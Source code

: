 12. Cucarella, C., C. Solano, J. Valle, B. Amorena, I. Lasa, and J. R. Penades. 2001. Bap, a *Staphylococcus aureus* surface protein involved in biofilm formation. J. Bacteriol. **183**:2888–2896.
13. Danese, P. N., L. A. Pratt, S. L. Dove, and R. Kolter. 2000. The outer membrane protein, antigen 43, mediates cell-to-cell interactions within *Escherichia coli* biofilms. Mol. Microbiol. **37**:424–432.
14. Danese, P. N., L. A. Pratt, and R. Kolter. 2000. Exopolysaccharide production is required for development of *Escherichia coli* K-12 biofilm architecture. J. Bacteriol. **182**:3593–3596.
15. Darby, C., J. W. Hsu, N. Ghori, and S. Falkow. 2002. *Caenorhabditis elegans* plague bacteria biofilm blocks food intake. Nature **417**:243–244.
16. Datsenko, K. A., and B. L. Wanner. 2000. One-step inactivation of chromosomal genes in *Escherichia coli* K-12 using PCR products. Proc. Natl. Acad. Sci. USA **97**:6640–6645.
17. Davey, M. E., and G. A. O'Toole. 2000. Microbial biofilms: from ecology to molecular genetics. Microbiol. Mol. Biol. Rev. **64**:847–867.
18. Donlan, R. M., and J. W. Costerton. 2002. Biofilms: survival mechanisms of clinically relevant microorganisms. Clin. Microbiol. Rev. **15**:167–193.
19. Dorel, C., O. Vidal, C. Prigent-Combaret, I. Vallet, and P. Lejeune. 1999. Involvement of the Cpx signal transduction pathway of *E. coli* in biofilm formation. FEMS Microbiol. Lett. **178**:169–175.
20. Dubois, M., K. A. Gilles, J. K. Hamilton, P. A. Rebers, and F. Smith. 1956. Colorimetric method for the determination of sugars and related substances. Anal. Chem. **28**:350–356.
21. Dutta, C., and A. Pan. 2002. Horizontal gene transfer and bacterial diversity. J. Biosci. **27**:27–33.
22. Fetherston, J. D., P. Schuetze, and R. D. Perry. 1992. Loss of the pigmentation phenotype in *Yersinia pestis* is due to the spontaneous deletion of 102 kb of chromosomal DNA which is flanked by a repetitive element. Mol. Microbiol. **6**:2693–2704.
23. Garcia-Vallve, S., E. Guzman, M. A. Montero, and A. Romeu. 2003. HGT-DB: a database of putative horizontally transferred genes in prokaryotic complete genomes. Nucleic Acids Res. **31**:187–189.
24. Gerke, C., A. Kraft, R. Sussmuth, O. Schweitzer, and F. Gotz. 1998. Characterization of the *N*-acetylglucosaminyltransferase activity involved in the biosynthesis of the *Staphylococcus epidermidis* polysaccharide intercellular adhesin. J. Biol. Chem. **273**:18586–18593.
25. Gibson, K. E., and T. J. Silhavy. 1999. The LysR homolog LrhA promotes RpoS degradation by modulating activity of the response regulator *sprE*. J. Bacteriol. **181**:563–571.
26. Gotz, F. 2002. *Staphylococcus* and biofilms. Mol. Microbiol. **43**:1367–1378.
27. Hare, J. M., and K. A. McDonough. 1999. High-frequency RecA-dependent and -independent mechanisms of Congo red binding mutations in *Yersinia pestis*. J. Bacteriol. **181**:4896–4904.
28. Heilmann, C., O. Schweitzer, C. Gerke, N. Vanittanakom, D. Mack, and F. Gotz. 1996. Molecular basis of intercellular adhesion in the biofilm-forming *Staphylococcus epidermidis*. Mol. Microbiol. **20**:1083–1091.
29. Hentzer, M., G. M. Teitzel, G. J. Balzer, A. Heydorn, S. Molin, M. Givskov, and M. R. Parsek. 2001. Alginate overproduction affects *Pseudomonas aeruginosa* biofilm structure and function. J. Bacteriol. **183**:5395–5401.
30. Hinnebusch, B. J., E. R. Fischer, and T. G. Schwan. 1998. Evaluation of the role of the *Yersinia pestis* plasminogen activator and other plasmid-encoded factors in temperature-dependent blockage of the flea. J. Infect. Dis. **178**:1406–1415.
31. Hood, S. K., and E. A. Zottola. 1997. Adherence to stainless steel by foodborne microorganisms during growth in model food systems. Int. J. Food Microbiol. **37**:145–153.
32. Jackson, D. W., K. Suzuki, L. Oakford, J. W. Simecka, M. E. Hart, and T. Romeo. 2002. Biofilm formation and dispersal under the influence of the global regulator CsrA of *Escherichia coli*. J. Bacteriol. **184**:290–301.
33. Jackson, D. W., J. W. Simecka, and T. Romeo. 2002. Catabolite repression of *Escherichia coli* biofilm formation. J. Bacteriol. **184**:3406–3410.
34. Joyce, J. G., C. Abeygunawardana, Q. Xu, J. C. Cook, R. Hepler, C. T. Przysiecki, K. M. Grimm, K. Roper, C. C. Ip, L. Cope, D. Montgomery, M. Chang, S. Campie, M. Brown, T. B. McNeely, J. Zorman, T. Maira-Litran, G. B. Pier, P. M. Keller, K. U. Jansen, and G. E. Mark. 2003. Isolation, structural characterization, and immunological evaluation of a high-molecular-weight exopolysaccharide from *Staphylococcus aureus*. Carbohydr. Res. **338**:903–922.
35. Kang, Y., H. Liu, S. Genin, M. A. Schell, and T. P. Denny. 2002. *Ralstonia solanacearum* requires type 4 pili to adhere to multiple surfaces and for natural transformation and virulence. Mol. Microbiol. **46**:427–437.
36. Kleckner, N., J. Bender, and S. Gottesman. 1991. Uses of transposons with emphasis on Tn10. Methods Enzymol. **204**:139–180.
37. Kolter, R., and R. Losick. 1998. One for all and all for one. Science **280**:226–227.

::::::

What you need to do
What you give back should be only the lines of the records above, starting at the line with "20. Dubois, M., K." and ending at the line with "21. Dutta, C., and", restated word for word.

Exercise response
20. Dubois, M., K. A. Gilles, J. K. Hamilton, P. A. Rebers, and F. Smith. 1956. Colorimetric method for the determination of sugars and related substances. Anal. Chem. **28**:350–356.
21. Dutta, C., and A. Pan. 2002. Horizontal gene transfer and bacterial diversity. J. Biosci. **27**:27–33.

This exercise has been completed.